DESCRIPTION OF THE TASK>
If a line of the records contains the string "other", copy it out.

>>>>>

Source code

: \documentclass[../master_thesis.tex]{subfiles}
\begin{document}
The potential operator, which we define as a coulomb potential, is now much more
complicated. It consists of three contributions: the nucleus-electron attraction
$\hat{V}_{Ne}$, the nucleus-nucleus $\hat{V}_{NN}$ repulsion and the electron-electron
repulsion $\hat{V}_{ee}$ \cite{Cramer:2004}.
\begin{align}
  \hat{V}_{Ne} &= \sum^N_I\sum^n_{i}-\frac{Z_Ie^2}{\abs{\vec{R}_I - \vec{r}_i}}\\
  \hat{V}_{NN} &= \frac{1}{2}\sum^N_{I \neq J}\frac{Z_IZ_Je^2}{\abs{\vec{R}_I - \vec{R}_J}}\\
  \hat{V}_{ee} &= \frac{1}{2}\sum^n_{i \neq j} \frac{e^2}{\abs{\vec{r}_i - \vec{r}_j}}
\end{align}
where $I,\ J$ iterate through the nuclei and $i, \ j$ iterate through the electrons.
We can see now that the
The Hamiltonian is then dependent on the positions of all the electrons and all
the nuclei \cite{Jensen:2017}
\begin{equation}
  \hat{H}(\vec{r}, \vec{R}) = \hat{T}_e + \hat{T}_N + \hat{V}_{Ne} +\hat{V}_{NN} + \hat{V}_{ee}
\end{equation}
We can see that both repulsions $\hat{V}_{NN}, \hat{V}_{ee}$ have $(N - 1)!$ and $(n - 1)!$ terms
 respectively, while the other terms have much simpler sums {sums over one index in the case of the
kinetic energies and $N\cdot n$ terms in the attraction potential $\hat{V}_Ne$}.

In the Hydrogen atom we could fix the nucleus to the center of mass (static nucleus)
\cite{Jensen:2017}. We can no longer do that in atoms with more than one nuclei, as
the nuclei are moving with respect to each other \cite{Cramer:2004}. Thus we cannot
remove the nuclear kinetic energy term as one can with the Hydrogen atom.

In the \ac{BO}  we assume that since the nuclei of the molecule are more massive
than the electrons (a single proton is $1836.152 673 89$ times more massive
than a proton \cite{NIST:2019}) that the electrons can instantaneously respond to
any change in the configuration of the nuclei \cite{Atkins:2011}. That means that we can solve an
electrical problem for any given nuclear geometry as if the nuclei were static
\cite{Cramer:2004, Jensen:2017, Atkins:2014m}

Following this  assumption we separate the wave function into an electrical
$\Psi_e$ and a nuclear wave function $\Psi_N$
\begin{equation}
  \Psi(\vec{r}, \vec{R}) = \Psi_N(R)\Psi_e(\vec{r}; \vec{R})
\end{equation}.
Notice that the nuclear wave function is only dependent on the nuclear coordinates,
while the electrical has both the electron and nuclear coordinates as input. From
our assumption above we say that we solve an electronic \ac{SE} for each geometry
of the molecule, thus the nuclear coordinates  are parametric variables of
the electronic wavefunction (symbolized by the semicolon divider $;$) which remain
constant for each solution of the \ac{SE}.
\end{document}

<<<<<

WRITTEN RESPONSE>
 respectively, while the other terms have much simpler sums {sums over one index in the case of the
the nuclei are moving with respect to each other \cite{Cramer:2004}. Thus we cannot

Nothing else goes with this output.